> [Problem requirements]
Starting at the line with "## Features" and going on through the line with "- **Mark as", reproduce each line in the records below exactly and nothing more.

> [Dataset extract]

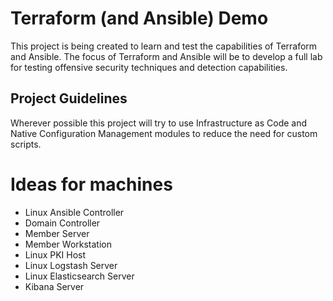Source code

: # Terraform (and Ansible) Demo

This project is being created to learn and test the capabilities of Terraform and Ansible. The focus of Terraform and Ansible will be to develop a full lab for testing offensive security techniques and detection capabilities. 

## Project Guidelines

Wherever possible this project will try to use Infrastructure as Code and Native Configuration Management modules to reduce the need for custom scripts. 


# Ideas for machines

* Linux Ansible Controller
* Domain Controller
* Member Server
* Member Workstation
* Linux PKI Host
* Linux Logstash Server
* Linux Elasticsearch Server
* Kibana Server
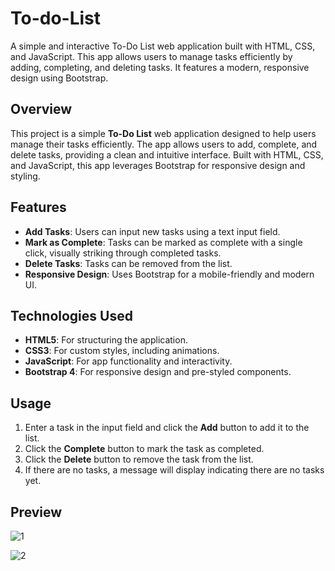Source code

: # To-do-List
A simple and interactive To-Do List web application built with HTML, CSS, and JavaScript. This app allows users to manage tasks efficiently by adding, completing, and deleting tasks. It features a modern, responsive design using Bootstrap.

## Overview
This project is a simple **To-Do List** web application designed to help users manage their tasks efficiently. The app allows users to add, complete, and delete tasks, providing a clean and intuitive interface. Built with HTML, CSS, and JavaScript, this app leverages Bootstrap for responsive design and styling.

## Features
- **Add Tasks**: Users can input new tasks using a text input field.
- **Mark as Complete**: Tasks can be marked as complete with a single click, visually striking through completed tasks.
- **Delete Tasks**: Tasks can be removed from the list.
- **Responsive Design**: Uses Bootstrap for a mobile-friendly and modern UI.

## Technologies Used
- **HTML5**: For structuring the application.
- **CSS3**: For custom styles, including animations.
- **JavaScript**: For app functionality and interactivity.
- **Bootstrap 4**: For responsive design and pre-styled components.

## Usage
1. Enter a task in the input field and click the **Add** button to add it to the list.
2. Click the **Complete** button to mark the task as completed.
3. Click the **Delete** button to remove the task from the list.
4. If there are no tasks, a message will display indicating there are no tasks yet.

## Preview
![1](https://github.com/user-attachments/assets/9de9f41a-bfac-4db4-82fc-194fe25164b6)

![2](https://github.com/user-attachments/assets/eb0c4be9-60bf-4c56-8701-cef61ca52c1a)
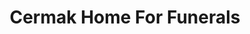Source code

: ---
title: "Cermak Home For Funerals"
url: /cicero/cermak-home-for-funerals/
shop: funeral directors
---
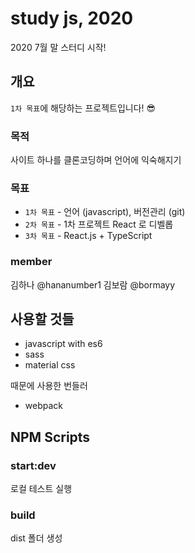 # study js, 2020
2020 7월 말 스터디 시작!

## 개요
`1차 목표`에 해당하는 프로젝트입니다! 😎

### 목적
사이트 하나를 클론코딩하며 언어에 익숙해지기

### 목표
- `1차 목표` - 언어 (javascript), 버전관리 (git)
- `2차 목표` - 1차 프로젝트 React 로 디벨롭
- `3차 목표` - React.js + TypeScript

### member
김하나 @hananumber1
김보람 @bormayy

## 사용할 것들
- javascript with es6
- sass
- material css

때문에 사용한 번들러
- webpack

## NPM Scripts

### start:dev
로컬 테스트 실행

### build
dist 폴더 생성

--

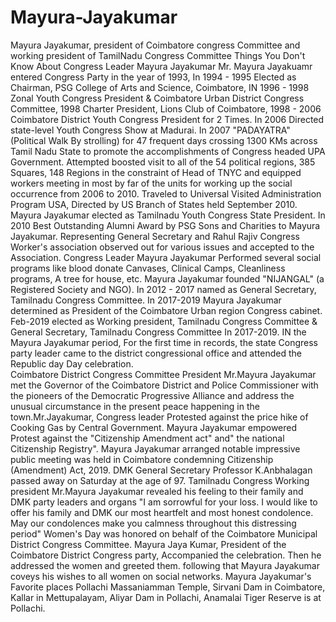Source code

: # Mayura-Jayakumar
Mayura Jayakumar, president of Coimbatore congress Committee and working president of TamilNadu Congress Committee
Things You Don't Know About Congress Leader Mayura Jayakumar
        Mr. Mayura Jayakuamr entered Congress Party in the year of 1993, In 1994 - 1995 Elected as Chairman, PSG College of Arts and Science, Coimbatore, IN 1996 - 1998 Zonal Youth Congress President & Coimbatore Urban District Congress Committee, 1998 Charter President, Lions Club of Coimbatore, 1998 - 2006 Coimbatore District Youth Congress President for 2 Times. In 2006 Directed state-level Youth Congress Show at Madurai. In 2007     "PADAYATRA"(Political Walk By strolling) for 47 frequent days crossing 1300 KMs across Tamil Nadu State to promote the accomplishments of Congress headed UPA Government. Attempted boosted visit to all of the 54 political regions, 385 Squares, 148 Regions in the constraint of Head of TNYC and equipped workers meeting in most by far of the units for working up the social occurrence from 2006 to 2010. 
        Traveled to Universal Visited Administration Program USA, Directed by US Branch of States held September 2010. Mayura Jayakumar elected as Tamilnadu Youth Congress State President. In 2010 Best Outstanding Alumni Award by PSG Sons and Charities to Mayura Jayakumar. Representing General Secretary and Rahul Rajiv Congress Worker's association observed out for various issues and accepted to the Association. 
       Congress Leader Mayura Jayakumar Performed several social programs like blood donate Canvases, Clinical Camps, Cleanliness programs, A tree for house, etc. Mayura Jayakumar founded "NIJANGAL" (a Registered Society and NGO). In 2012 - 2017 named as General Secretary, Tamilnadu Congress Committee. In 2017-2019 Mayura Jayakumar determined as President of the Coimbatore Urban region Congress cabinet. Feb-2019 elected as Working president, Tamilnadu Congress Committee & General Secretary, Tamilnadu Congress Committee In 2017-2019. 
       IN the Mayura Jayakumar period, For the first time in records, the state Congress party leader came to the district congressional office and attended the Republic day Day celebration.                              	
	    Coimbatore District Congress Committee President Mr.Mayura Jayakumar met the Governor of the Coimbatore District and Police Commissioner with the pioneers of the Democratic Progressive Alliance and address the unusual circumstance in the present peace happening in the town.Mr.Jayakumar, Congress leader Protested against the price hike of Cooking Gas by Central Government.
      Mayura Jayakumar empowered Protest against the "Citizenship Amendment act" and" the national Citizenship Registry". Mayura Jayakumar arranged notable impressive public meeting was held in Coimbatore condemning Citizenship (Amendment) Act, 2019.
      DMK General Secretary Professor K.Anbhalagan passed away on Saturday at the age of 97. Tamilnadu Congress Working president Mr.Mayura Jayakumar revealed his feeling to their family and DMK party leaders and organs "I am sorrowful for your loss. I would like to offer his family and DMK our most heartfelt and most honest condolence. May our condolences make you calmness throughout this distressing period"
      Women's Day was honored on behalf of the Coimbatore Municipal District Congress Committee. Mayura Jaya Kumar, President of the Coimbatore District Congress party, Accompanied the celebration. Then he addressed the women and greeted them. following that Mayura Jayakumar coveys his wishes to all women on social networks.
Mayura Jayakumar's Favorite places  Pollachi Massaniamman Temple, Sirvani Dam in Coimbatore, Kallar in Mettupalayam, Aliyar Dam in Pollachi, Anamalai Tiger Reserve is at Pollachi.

> [Response to the task]
## Features
- **Add Tasks**: Users can input new tasks using a text input field.
- **Mark as Complete**: Tasks can be marked as complete with a single click, visually striking through completed tasks.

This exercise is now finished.